TASK REQUIREMENTS: Scan the records for the word "quelques". Copy each line that includes it.

Extracted data entries:

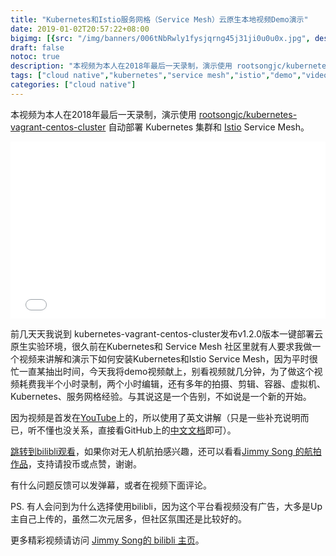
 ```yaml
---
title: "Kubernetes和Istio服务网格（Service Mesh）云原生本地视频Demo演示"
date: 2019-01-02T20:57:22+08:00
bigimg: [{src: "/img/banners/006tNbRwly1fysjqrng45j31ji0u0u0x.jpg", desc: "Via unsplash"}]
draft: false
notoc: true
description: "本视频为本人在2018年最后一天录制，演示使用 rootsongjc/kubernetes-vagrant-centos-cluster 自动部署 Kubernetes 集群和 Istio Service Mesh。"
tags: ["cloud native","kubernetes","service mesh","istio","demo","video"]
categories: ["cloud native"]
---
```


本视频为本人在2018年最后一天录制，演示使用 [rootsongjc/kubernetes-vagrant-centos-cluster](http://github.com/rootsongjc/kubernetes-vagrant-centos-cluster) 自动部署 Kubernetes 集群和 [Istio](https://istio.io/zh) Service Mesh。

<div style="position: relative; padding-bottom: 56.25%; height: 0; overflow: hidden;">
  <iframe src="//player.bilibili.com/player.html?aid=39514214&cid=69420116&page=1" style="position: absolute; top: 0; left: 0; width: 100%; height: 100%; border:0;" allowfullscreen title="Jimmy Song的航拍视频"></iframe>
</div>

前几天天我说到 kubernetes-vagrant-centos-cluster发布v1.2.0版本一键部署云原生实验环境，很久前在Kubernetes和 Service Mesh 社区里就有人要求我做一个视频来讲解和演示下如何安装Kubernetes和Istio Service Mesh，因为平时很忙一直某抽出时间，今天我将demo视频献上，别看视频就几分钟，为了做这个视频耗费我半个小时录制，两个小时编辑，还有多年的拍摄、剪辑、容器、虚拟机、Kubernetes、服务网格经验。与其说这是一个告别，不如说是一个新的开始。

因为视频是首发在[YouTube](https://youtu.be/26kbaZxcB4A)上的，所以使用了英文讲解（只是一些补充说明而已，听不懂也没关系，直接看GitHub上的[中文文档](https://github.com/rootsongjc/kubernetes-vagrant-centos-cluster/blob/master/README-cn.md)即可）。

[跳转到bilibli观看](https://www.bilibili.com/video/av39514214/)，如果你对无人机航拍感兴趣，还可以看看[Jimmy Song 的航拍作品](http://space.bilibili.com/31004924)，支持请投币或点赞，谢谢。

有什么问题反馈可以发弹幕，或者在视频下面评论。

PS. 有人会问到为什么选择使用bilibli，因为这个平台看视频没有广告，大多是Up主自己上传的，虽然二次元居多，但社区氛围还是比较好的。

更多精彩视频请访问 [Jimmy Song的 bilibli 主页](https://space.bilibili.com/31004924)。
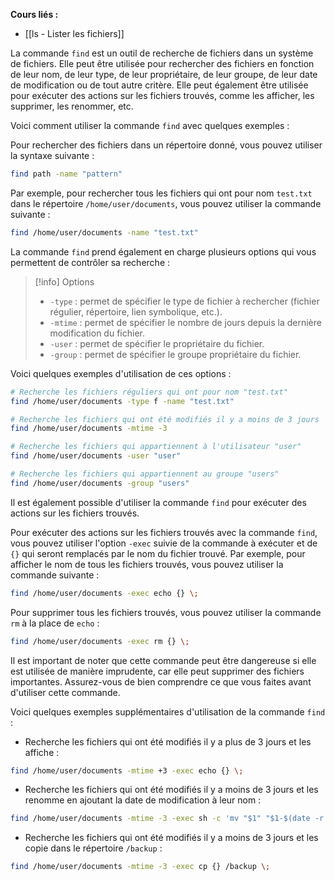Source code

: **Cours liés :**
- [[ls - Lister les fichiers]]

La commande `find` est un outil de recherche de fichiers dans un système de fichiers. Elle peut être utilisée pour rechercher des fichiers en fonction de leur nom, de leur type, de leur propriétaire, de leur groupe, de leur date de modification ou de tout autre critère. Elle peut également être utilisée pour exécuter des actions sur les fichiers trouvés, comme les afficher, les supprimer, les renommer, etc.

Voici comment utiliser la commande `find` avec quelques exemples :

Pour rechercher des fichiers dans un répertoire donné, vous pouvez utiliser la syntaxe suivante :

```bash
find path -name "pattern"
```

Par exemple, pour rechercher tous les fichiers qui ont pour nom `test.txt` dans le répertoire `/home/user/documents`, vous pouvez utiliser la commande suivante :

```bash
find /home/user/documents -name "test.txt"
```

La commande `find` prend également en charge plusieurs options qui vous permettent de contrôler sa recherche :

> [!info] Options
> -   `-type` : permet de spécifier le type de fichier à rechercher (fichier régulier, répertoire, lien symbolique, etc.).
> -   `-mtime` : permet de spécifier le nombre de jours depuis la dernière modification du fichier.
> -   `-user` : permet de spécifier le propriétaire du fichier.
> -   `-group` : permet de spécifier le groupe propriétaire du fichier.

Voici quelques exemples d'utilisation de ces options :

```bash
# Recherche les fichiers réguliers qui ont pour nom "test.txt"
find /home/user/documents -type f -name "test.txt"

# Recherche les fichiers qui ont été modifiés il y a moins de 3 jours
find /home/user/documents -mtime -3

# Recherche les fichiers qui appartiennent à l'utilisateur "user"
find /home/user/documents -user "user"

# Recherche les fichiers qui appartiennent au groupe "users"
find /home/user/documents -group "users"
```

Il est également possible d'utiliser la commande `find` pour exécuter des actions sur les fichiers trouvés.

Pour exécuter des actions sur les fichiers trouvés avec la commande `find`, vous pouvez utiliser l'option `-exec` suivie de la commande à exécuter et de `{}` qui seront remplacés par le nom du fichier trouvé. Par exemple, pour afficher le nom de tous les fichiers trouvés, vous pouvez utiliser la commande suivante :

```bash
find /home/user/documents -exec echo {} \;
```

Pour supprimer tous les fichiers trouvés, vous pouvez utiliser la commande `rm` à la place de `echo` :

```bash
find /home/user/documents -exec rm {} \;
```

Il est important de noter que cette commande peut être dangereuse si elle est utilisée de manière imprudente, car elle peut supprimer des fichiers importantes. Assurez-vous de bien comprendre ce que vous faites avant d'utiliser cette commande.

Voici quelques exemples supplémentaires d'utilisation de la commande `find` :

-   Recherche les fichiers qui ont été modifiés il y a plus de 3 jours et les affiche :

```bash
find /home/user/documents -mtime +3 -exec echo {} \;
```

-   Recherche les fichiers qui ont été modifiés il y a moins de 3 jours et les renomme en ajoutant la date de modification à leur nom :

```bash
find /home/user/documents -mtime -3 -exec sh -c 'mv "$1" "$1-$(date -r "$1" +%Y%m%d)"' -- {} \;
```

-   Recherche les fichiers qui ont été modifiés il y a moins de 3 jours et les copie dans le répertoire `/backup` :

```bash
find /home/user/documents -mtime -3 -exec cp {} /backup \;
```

ANSWER TO THIS TASK:
Voici comment utiliser la commande `find` avec quelques exemples :
Voici quelques exemples d'utilisation de ces options :
Voici quelques exemples supplémentaires d'utilisation de la commande `find` :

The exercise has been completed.